この物語は柄本さんが人を振り回してるように見えて、佐知子が人の心を随分かき乱してた。
でも石橋静河さんという方は独特で、「女」でありながら女としてぶつかってこないんですよ。
いや、体の関係まで早いから最初は女を前面に出しているけども、関係深まるごとに女じゃなくて「人」になっていく。
これは「窮鼠」の成田凌さんにも感じたことであり、また図々しいながら「自分と同じ」という重ねやすさがある方。中性的な仕草や声がとっても魅力なのです。
男は結局、「人」を求めるのであって、女が欲しいわけじゃないんじゃないか。
やっぱ窮鼠とつながっちゃうけど、「女」とか「男」で自分を埋めようとするうちは、どこにも到達しないような。石橋さんを見てるとそこまで思っちゃいます。
ありのままの人間としてぶつかっていく。だから関わった人みんなから愛されるのだと思う。あくまで役の話だけど。
それは、同じ本屋のバイト女子大生との対比で浮き上がることでもある。
あの女子大生すんごい肉食女子だったな。
「あとちょっとだけ…ね?」
と男子をさらなる夜へと誘う折に、親指と人差し指で「ちょこっと」を表現して目の高さに掲げる女ですよ。
もちろん上目遣い。
柄本さん演じる「僕」はこういう女を好きにはならないだろう。きっとたぶん。
柄本さんと石橋さんが重なると、柄本さんの大柄さがよくわかる。
男の人を好きとか「男だ」と感じるときは、そのたくましさの中に自分がいると思えるとき。

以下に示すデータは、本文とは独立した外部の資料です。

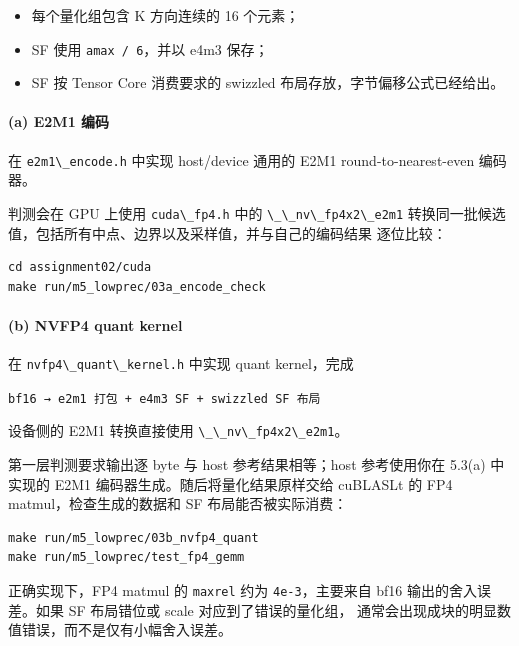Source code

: \documentclass[11pt,a4paper,fontset=none]{ctexart}
\providecommand{\tightlist}{\setlength{\itemsep}{0pt}\setlength{\parskip}{0pt}}
\providecommand{\passthrough}[1]{#1}
\begin{document}
\begin{itemize}
\tightlist
\item
  每个量化组包含 K 方向连续的 16 个元素；
\item
  SF 使用 \passthrough{\lstinline!amax / 6!}，并以 e4m3 保存；
\item
  SF 按 Tensor Core 消费要求的 swizzled 布局存放，字节偏移公式已经给出。
\end{itemize}

\paragraph{(a) E2M1 编码}\label{a-e2m1-ux7f16ux7801}

在 \passthrough{\lstinline!e2m1\_encode.h!} 中实现 host/device 通用的
E2M1 round-to-nearest-even 编码器。

判测会在 GPU 上使用 \passthrough{\lstinline!cuda\_fp4.h!} 中的
\passthrough{\lstinline!\_\_nv\_fp4x2\_e2m1!}
转换同一批候选值，包括所有中点、边界以及采样值，并与自己的编码结果
逐位比较：

\begin{lstlisting}
cd assignment02/cuda
make run/m5_lowprec/03a_encode_check
\end{lstlisting}

\paragraph{(b) NVFP4 quant kernel}\label{b-nvfp4-quant-kernel}

在 \passthrough{\lstinline!nvfp4\_quant\_kernel.h!} 中实现 quant
kernel，完成

\passthrough{\lstinline!bf16 → e2m1 打包 + e4m3 SF + swizzled SF 布局!}

设备侧的 E2M1 转换直接使用
\passthrough{\lstinline!\_\_nv\_fp4x2\_e2m1!}。

第一层判测要求输出逐 byte 与 host 参考结果相等；host 参考使用你在 5.3(a)
中实现的 E2M1 编码器生成。随后将量化结果原样交给 cuBLASLt 的 FP4
matmul，检查生成的数据和 SF 布局能否被实际消费：

\begin{lstlisting}
make run/m5_lowprec/03b_nvfp4_quant
make run/m5_lowprec/test_fp4_gemm
\end{lstlisting}

正确实现下，FP4 matmul 的 \passthrough{\lstinline!maxrel!} 约为
\passthrough{\lstinline!4e-3!}，主要来自 bf16 输出的舍入误差。如果 SF
布局错位或 scale 对应到了错误的量化组，
通常会出现成块的明显数值错误，而不是仅有小幅舍入误差。
\end{document}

でも同じ背格好で感情の振幅も似たような、双子みたいな人を目の前にしたときのあの通じ合いもまたなんでしょうねと。
自分はこれから女として生きていくのかそれとも分かり合いの中で生きるのか。
もちろん両方ってことがあるにしても、「女」を意識させられる人とは長く続かないのかもしれない。
でも続けたくなるから苦しくなるのであって。一生女でいたいと思う苦しみ。
(一生女でいたいと思わなくなれば苦しくなくなる)
石橋さんと柄本さんは太陽150度というわけですが、この150度というのはやっぱり恋愛が美しくなるのです。
たとえ別れてもなかなか忘れられない・忘れたくないほど景色もお店もなぜかドラマの一コマみたいに印象にこびりつく。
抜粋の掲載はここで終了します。